Requirement: From the first line to the last, repeat the data exactly and drop the pictures.

Records to process:
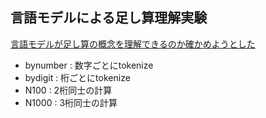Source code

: ## 言語モデルによる足し算理解実験

[言語モデルが足し算の概念を理解できるのか確かめようとした](https://qiita.com/ideos2040kyui/items/9e1722c500b9cd6ea12d)

 - bynumber : 数字ごとにtokenize
 - bydigit : 桁ごとにtokenize
 - N100 : 2桁同士の計算
 - N1000 : 3桁同士の計算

Result of the exercise:
Source code

: ## 言語モデルによる足し算理解実験

[言語モデルが足し算の概念を理解できるのか確かめようとした](https://qiita.com/ideos2040kyui/items/9e1722c500b9cd6ea12d)

 - bynumber : 数字ごとにtokenize
 - bydigit : 桁ごとにtokenize
 - N100 : 2桁同士の計算
 - N1000 : 3桁同士の計算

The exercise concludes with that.